Saved data entries

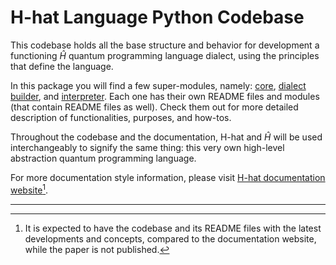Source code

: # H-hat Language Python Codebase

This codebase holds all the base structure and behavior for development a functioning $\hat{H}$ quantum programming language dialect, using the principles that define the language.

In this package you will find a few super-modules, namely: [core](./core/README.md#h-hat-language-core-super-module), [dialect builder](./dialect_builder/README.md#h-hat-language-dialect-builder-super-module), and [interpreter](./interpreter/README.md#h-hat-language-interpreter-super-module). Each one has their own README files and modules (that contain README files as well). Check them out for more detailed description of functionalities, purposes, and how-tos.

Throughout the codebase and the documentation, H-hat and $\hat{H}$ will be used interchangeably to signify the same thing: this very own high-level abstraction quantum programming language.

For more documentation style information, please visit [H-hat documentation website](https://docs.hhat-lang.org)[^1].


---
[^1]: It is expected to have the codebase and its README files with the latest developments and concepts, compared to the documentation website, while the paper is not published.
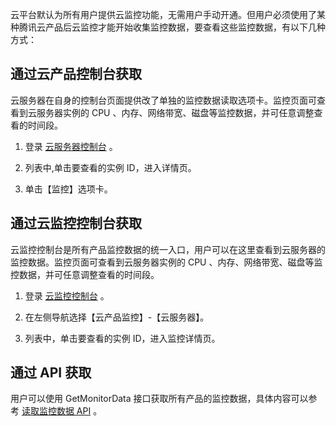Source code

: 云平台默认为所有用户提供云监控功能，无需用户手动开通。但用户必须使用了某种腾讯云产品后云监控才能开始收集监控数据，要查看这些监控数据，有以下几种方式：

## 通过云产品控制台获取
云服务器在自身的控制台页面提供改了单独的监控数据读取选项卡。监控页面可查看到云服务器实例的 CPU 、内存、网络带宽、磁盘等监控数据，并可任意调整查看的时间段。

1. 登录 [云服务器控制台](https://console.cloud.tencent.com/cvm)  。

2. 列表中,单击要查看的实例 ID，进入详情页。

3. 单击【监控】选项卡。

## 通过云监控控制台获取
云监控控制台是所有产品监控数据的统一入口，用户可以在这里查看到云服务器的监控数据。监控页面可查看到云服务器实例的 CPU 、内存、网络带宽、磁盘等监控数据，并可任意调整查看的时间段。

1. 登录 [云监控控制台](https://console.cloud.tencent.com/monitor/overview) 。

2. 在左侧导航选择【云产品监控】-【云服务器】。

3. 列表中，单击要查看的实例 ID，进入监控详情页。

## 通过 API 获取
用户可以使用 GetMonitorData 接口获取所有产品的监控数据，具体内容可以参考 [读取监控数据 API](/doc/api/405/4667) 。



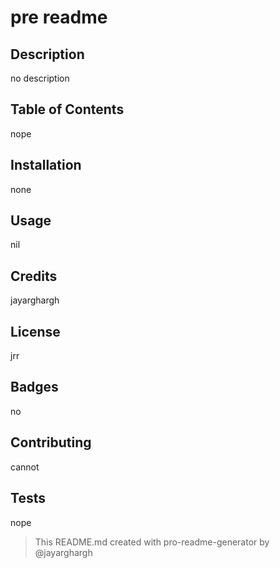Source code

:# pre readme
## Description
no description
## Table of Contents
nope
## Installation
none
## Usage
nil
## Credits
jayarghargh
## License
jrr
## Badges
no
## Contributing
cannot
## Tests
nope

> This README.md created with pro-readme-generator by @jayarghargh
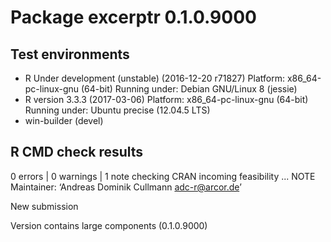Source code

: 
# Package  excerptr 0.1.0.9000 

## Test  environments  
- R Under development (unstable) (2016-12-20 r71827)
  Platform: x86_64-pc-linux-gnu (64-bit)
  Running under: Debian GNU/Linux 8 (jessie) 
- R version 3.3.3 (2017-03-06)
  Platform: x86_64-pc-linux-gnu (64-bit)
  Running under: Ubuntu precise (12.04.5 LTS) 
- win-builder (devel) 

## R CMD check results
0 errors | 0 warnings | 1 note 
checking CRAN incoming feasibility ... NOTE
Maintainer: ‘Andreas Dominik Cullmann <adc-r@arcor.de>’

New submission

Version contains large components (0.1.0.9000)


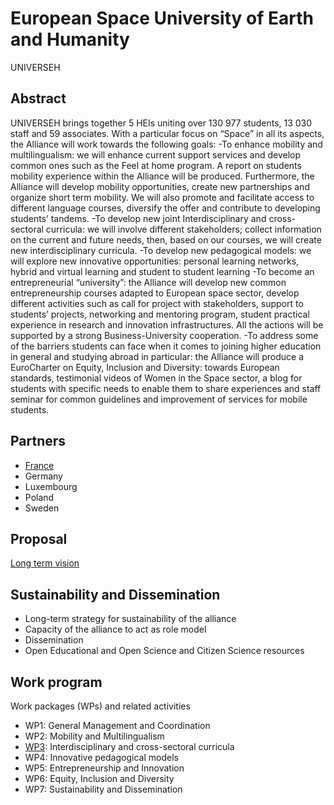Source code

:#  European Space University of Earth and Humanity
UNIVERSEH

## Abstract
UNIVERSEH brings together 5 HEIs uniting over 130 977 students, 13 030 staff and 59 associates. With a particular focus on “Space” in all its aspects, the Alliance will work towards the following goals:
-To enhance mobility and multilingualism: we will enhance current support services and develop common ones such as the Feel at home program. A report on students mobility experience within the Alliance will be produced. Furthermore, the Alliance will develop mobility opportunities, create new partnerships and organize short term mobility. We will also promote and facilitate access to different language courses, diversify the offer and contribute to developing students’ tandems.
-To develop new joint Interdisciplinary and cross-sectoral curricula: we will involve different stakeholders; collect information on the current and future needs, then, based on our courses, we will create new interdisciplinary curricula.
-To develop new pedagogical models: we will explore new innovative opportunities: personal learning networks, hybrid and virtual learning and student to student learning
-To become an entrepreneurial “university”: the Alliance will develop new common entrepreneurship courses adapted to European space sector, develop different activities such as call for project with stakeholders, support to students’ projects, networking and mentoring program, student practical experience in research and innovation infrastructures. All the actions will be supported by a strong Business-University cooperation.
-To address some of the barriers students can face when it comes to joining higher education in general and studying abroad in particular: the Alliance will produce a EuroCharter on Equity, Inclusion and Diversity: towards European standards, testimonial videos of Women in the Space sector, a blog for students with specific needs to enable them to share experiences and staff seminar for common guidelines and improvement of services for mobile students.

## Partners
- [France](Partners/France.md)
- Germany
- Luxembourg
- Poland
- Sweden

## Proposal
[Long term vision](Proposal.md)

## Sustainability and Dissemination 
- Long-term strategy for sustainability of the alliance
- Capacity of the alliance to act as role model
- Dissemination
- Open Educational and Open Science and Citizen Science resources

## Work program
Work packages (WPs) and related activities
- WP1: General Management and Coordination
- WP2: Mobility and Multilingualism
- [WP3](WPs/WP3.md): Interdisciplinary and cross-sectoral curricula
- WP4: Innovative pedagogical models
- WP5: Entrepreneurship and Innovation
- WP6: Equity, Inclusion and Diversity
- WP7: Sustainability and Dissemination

Exercise objective >>
From the records above, give again only the part that opens with the line containing "pro-readme-generator by @jayarghargh" and closes with the line containing "Running under: Debian GNU/Linux 8 (jessie)". Keep both ends but drop the pictures.

Answer section >>
> This README.md created with pro-readme-generator by @jayarghargh
Source code

: 
# Package  excerptr 0.1.0.9000 

## Test  environments  
- R Under development (unstable) (2016-12-20 r71827)
  Platform: x86_64-pc-linux-gnu (64-bit)
  Running under: Debian GNU/Linux 8 (jessie) 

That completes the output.